=== EXERCISE DESCRIPTION ===
Every line from the one containing "<a href='https://ko-fi.com/vibesideral' target='_blank'><img" to the last line of the listing below should be given again exactly.
╔══
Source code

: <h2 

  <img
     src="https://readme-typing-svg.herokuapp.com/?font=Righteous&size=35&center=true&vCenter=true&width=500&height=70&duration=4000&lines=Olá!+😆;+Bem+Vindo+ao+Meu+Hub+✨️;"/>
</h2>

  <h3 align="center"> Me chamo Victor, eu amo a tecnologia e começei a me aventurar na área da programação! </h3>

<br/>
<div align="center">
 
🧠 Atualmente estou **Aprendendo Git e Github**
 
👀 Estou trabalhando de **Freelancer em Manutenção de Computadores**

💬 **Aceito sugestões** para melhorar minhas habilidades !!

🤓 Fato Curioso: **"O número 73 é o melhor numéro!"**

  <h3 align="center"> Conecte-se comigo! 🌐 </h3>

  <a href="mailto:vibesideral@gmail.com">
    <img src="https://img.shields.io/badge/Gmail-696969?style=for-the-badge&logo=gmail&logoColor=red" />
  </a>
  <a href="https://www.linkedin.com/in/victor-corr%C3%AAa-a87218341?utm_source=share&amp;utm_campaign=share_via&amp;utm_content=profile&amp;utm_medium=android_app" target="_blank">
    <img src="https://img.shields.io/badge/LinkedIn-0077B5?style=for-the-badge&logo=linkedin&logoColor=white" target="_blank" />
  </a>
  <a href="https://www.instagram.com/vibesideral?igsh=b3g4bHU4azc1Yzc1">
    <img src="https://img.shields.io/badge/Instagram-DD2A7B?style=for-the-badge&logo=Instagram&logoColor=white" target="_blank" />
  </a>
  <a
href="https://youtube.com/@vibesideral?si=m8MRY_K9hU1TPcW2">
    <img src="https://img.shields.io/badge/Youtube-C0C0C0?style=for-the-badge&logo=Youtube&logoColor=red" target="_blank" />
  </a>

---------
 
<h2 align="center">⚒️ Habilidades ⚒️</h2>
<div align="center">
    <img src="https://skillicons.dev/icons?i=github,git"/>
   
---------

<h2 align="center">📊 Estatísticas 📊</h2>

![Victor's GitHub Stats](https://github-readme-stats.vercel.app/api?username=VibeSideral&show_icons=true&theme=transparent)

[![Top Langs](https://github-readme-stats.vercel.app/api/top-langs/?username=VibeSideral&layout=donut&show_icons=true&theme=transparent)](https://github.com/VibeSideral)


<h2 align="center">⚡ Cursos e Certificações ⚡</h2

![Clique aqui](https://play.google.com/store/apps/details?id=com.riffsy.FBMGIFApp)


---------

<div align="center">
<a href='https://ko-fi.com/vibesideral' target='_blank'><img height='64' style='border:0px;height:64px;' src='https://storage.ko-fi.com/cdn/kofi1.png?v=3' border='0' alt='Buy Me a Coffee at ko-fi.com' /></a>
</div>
╚══
=== OUTPUT FOR THIS TASK ===
<a href='https://ko-fi.com/vibesideral' target='_blank'><img height='64' style='border:0px;height:64px;' src='https://storage.ko-fi.com/cdn/kofi1.png?v=3' border='0' alt='Buy Me a Coffee at ko-fi.com' /></a>
</div>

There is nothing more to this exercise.